Now, 12,000 from 4 million, that's a complicated kind of rate.
12,000 divided by 4 million, I've converted that into a sampling rate that
you'll notice in that sampling rate column.
Basically I took 12,000 divided by 4,000 and
divided the numerator by 12,000 and the denominator by 12,000.
So the numerator is now 1, the denominator is 333.3333.
That is the selection probability.
Which means that the weight is the inverse of that, 333.33.
Every student in our sample represents themselves and 332 and
a third other students in the population.
But if we're doing an equal chance selection here,
the weight may as well be 1.
It's the same for everybody.
So we're going to need to think about the base weight here and
alternative representations.
Because we're going to think about these in two different ways.
That weight would cancel.
10:24
Now again, here we've got our overall population.
And we could do a simple random sample.
We don't need to worry about anything else other than randomization.
No, except that we know that we want to stratify.
We want to group them in such a way.
That we can control the distribution of the sample across dimensions of variables.
That we know about in advance in our sample selection stratification.

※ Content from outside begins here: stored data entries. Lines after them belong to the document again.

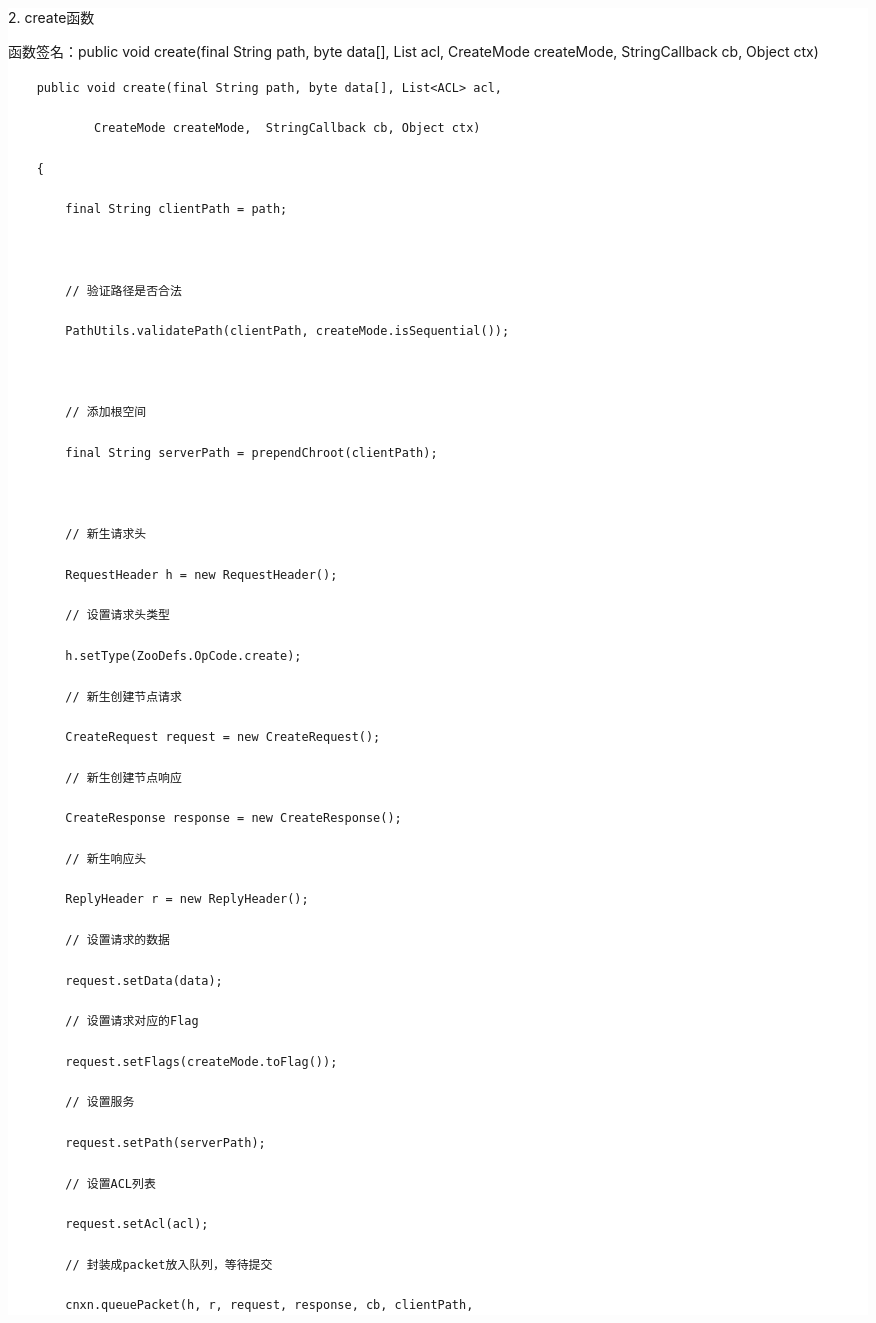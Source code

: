2\. create函数

函数签名：public void create(final String path, byte data[], List<ACL> acl,
CreateMode createMode, StringCallback cb, Object ctx)

    
    
        public void create(final String path, byte data[], List<ACL> acl,

                CreateMode createMode,  StringCallback cb, Object ctx)

        {

            final String clientPath = path;

            

            // 验证路径是否合法

            PathUtils.validatePath(clientPath, createMode.isSequential());

    

            // 添加根空间

            final String serverPath = prependChroot(clientPath);

    

            // 新生请求头

            RequestHeader h = new RequestHeader();

            // 设置请求头类型

            h.setType(ZooDefs.OpCode.create);

            // 新生创建节点请求

            CreateRequest request = new CreateRequest();

            // 新生创建节点响应

            CreateResponse response = new CreateResponse();

            // 新生响应头

            ReplyHeader r = new ReplyHeader();

            // 设置请求的数据

            request.setData(data);

            // 设置请求对应的Flag

            request.setFlags(createMode.toFlag());

            // 设置服务

            request.setPath(serverPath);

            // 设置ACL列表

            request.setAcl(acl);

            // 封装成packet放入队列，等待提交

            cnxn.queuePacket(h, r, request, response, cb, clientPath,
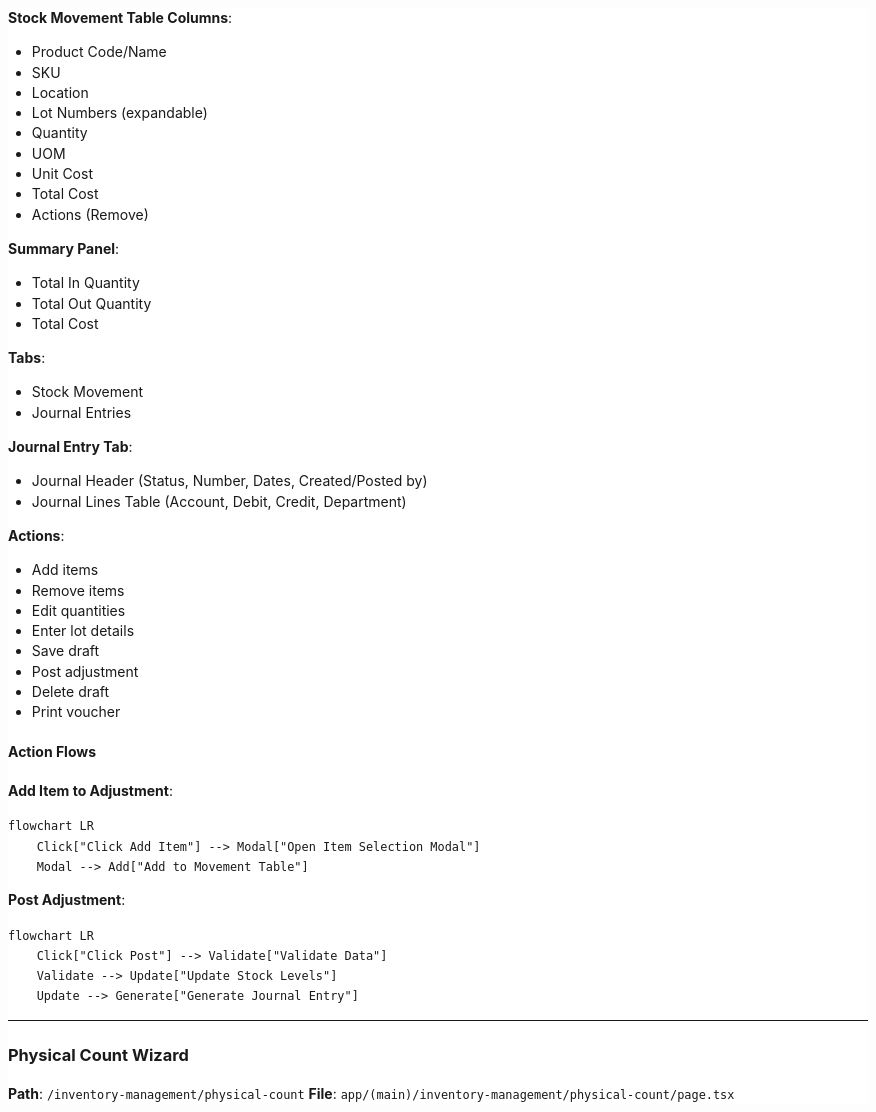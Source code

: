 **Stock Movement Table Columns**:
- Product Code/Name
- SKU
- Location
- Lot Numbers (expandable)
- Quantity
- UOM
- Unit Cost
- Total Cost
- Actions (Remove)

**Summary Panel**:
- Total In Quantity
- Total Out Quantity
- Total Cost

**Tabs**:
- Stock Movement
- Journal Entries

**Journal Entry Tab**:
- Journal Header (Status, Number, Dates, Created/Posted by)
- Journal Lines Table (Account, Debit, Credit, Department)

**Actions**:
- Add items
- Remove items
- Edit quantities
- Enter lot details
- Save draft
- Post adjustment
- Delete draft
- Print voucher

#### Action Flows

**Add Item to Adjustment**:
```mermaid
flowchart LR
    Click["Click Add Item"] --> Modal["Open Item Selection Modal"]
    Modal --> Add["Add to Movement Table"]
```

**Post Adjustment**:
```mermaid
flowchart LR
    Click["Click Post"] --> Validate["Validate Data"]
    Validate --> Update["Update Stock Levels"]
    Update --> Generate["Generate Journal Entry"]
```

---

### Physical Count Wizard
**Path**: `/inventory-management/physical-count`
**File**: `app/(main)/inventory-management/physical-count/page.tsx`
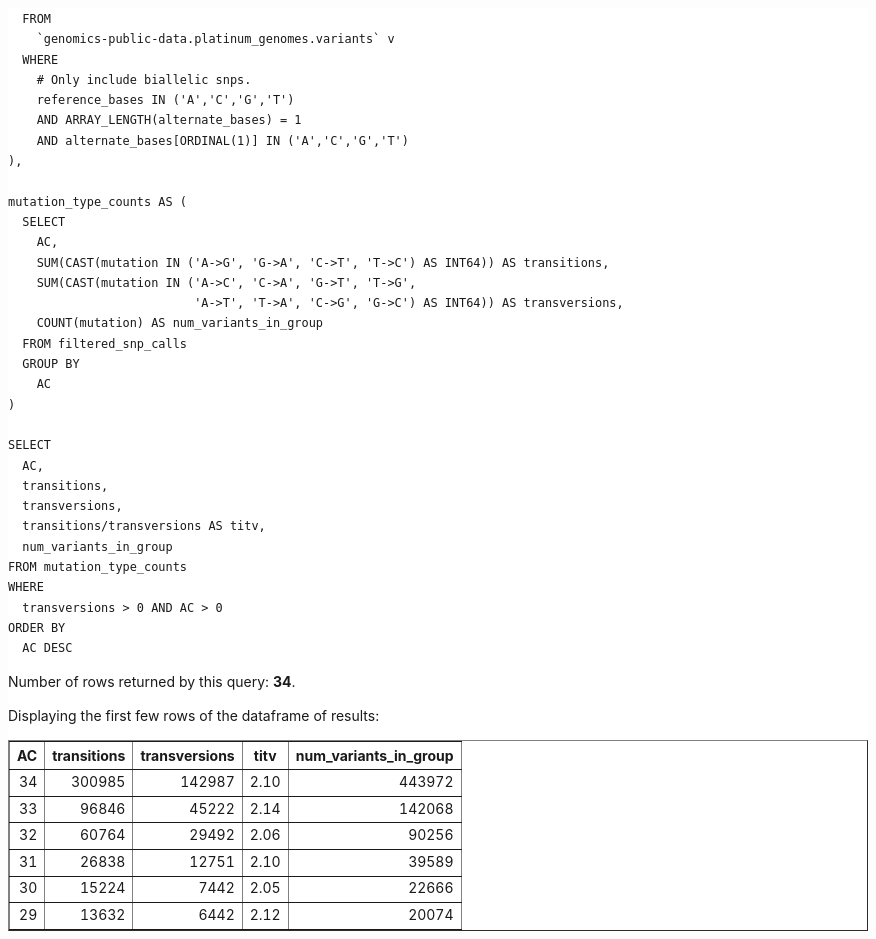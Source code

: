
 ```
  FROM
    `genomics-public-data.platinum_genomes.variants` v
  WHERE
    # Only include biallelic snps.
    reference_bases IN ('A','C','G','T')
    AND ARRAY_LENGTH(alternate_bases) = 1
    AND alternate_bases[ORDINAL(1)] IN ('A','C','G','T')
),

mutation_type_counts AS (
  SELECT
    AC,
    SUM(CAST(mutation IN ('A->G', 'G->A', 'C->T', 'T->C') AS INT64)) AS transitions,
    SUM(CAST(mutation IN ('A->C', 'C->A', 'G->T', 'T->G',
                          'A->T', 'T->A', 'C->G', 'G->C') AS INT64)) AS transversions,
    COUNT(mutation) AS num_variants_in_group
  FROM filtered_snp_calls
  GROUP BY
    AC
)

SELECT
  AC,
  transitions,
  transversions,
  transitions/transversions AS titv,
  num_variants_in_group
FROM mutation_type_counts
WHERE
  transversions > 0 AND AC > 0
ORDER BY
  AC DESC
```
Number of rows returned by this query: **34**.

Displaying the first few rows of the dataframe of results:


<table border=1>
<tr> <th> AC </th> <th> transitions </th> <th> transversions </th> <th> titv </th> <th> num_variants_in_group </th>  </tr>
  <tr> <td align="right">  34 </td> <td align="right"> 300985 </td> <td align="right"> 142987 </td> <td align="right"> 2.10 </td> <td align="right"> 443972 </td> </tr>
  <tr> <td align="right">  33 </td> <td align="right"> 96846 </td> <td align="right"> 45222 </td> <td align="right"> 2.14 </td> <td align="right"> 142068 </td> </tr>
  <tr> <td align="right">  32 </td> <td align="right"> 60764 </td> <td align="right"> 29492 </td> <td align="right"> 2.06 </td> <td align="right"> 90256 </td> </tr>
  <tr> <td align="right">  31 </td> <td align="right"> 26838 </td> <td align="right"> 12751 </td> <td align="right"> 2.10 </td> <td align="right"> 39589 </td> </tr>
  <tr> <td align="right">  30 </td> <td align="right"> 15224 </td> <td align="right"> 7442 </td> <td align="right"> 2.05 </td> <td align="right"> 22666 </td> </tr>
  <tr> <td align="right">  29 </td> <td align="right"> 13632 </td> <td align="right"> 6442 </td> <td align="right"> 2.12 </td> <td align="right"> 20074 </td> </tr>
   </table>
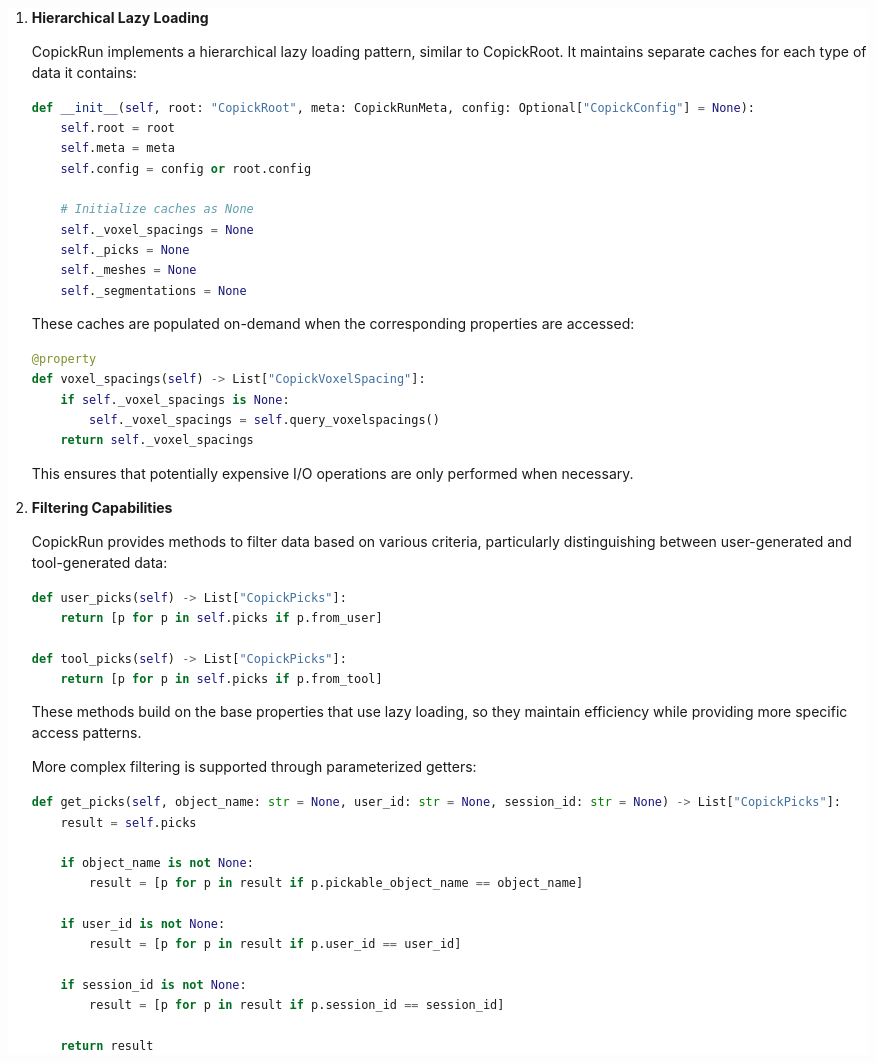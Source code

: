 1. **Hierarchical Lazy Loading**

   CopickRun implements a hierarchical lazy loading pattern, similar to CopickRoot. It maintains separate caches for each type of data it contains:

   ```python
   def __init__(self, root: "CopickRoot", meta: CopickRunMeta, config: Optional["CopickConfig"] = None):
       self.root = root
       self.meta = meta
       self.config = config or root.config
       
       # Initialize caches as None
       self._voxel_spacings = None
       self._picks = None
       self._meshes = None
       self._segmentations = None
   ```

   These caches are populated on-demand when the corresponding properties are accessed:

   ```python
   @property
   def voxel_spacings(self) -> List["CopickVoxelSpacing"]:
       if self._voxel_spacings is None:
           self._voxel_spacings = self.query_voxelspacings()
       return self._voxel_spacings
   ```

   This ensures that potentially expensive I/O operations are only performed when necessary.

2. **Filtering Capabilities**

   CopickRun provides methods to filter data based on various criteria, particularly distinguishing between user-generated and tool-generated data:

   ```python
   def user_picks(self) -> List["CopickPicks"]:
       return [p for p in self.picks if p.from_user]
       
   def tool_picks(self) -> List["CopickPicks"]:
       return [p for p in self.picks if p.from_tool]
   ```

   These methods build on the base properties that use lazy loading, so they maintain efficiency while providing more specific access patterns.

   More complex filtering is supported through parameterized getters:

   ```python
   def get_picks(self, object_name: str = None, user_id: str = None, session_id: str = None) -> List["CopickPicks"]:
       result = self.picks
       
       if object_name is not None:
           result = [p for p in result if p.pickable_object_name == object_name]
           
       if user_id is not None:
           result = [p for p in result if p.user_id == user_id]
           
       if session_id is not None:
           result = [p for p in result if p.session_id == session_id]
           
       return result
   ```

Suppose that what we could do is take our 10th grade students and
divide them into two groups.
Those that have potentially lower incomes and those that have potentially higher.
Except the way we're going to do this is use identification for
each of the students.
About whether or not their school has programs for free or
reduced priced lunches.
Whether there's a high fraction of the students in their school who receive
free or reduced price lunches.
Those schools that have higher fractions of their children receiving free or
reduced price lunches, subsidized lunches if you will.
Tend to have students who come from lower socioeconomic status.
And those that have low proportions, those tend to have students coming from higher.
So we're going to have to keep our highs and lows mixed together.
A high proportion means lower income.
A low proportion means higher income.
And that's what we're doing in this particular case.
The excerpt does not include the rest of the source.